Supplied data:
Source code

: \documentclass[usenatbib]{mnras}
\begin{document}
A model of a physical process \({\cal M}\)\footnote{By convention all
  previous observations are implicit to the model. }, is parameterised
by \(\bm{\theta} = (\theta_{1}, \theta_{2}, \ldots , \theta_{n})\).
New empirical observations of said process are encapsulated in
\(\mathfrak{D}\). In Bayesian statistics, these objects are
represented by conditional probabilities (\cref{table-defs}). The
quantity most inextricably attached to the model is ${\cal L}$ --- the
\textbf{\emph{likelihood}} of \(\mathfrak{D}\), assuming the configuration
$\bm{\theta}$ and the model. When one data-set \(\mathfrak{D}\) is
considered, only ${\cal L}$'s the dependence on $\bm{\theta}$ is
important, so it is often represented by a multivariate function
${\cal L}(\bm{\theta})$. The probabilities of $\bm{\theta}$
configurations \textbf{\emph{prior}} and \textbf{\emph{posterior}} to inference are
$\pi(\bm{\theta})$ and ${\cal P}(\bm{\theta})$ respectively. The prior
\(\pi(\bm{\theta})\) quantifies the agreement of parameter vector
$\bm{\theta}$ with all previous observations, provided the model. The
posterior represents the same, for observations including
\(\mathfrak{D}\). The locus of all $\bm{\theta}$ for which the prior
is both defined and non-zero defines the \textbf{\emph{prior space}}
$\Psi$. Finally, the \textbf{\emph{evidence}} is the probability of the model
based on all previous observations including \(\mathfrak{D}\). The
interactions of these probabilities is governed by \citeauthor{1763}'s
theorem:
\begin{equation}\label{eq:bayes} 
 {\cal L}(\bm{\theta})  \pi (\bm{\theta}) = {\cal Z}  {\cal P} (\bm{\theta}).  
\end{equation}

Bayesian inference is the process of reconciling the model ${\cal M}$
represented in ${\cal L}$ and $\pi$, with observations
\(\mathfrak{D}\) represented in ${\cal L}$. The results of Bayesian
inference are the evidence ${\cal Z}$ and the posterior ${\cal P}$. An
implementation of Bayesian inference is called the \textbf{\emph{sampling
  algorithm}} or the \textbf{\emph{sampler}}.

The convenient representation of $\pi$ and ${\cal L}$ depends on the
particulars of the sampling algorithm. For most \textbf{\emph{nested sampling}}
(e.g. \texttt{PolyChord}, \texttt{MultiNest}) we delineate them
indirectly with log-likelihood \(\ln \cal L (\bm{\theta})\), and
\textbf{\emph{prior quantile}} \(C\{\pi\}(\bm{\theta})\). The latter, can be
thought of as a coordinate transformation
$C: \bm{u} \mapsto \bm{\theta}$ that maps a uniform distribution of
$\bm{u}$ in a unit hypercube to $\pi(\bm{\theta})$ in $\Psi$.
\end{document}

Exercise description: Write out the listing once more, matching it exactly.

Solution to this problem:
Source code

: \documentclass[usenatbib]{mnras}
\begin{document}
A model of a physical process \({\cal M}\)\footnote{By convention all
  previous observations are implicit to the model. }, is parameterised
by \(\bm{\theta} = (\theta_{1}, \theta_{2}, \ldots , \theta_{n})\).
New empirical observations of said process are encapsulated in
\(\mathfrak{D}\). In Bayesian statistics, these objects are
represented by conditional probabilities (\cref{table-defs}). The
quantity most inextricably attached to the model is ${\cal L}$ --- the
\textbf{\emph{likelihood}} of \(\mathfrak{D}\), assuming the configuration
$\bm{\theta}$ and the model. When one data-set \(\mathfrak{D}\) is
considered, only ${\cal L}$'s the dependence on $\bm{\theta}$ is
important, so it is often represented by a multivariate function
${\cal L}(\bm{\theta})$. The probabilities of $\bm{\theta}$
configurations \textbf{\emph{prior}} and \textbf{\emph{posterior}} to inference are
$\pi(\bm{\theta})$ and ${\cal P}(\bm{\theta})$ respectively. The prior
\(\pi(\bm{\theta})\) quantifies the agreement of parameter vector
$\bm{\theta}$ with all previous observations, provided the model. The
posterior represents the same, for observations including
\(\mathfrak{D}\). The locus of all $\bm{\theta}$ for which the prior
is both defined and non-zero defines the \textbf{\emph{prior space}}
$\Psi$. Finally, the \textbf{\emph{evidence}} is the probability of the model
based on all previous observations including \(\mathfrak{D}\). The
interactions of these probabilities is governed by \citeauthor{1763}'s
theorem:
\begin{equation}\label{eq:bayes} 
 {\cal L}(\bm{\theta})  \pi (\bm{\theta}) = {\cal Z}  {\cal P} (\bm{\theta}).  
\end{equation}

Bayesian inference is the process of reconciling the model ${\cal M}$
represented in ${\cal L}$ and $\pi$, with observations
\(\mathfrak{D}\) represented in ${\cal L}$. The results of Bayesian
inference are the evidence ${\cal Z}$ and the posterior ${\cal P}$. An
implementation of Bayesian inference is called the \textbf{\emph{sampling
  algorithm}} or the \textbf{\emph{sampler}}.

The convenient representation of $\pi$ and ${\cal L}$ depends on the
particulars of the sampling algorithm. For most \textbf{\emph{nested sampling}}
(e.g. \texttt{PolyChord}, \texttt{MultiNest}) we delineate them
indirectly with log-likelihood \(\ln \cal L (\bm{\theta})\), and
\textbf{\emph{prior quantile}} \(C\{\pi\}(\bm{\theta})\). The latter, can be
thought of as a coordinate transformation
$C: \bm{u} \mapsto \bm{\theta}$ that maps a uniform distribution of
$\bm{u}$ in a unit hypercube to $\pi(\bm{\theta})$ in $\Psi$.
\end{document}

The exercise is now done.